Source data -

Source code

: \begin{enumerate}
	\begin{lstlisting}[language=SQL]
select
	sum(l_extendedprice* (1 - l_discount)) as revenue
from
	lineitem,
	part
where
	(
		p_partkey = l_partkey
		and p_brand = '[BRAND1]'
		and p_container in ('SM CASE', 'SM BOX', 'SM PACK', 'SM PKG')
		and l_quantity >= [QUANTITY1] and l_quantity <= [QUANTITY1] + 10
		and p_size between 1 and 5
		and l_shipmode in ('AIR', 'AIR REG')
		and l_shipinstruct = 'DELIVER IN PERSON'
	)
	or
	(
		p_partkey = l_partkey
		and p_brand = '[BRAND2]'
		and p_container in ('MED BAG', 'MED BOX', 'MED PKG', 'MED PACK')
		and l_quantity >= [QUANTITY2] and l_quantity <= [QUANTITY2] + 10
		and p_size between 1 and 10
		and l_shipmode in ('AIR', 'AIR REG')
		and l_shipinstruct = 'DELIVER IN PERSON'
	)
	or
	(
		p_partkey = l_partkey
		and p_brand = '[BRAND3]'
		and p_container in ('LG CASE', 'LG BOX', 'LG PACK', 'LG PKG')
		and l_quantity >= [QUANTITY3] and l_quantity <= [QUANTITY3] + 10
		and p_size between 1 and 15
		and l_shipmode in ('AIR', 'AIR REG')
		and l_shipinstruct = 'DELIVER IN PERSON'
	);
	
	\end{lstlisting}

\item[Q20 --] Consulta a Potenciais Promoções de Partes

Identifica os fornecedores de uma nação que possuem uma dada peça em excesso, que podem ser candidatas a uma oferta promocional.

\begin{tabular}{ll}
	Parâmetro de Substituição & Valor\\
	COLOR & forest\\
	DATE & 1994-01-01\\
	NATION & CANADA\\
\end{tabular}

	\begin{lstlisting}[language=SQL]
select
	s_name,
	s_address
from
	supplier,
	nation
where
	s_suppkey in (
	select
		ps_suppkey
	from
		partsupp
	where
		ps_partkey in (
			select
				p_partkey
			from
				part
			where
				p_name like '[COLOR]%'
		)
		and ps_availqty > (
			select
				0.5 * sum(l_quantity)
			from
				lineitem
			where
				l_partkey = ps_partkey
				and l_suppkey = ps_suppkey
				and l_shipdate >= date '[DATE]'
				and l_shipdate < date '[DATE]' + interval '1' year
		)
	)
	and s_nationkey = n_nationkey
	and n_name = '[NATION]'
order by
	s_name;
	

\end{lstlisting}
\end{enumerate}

Problem - Scan the listing above and identify each line holding the string "DATE"; copy every such line.

Completed task -
	DATE & 1994-01-01\\
				and l_shipdate >= date '[DATE]'
				and l_shipdate < date '[DATE]' + interval '1' year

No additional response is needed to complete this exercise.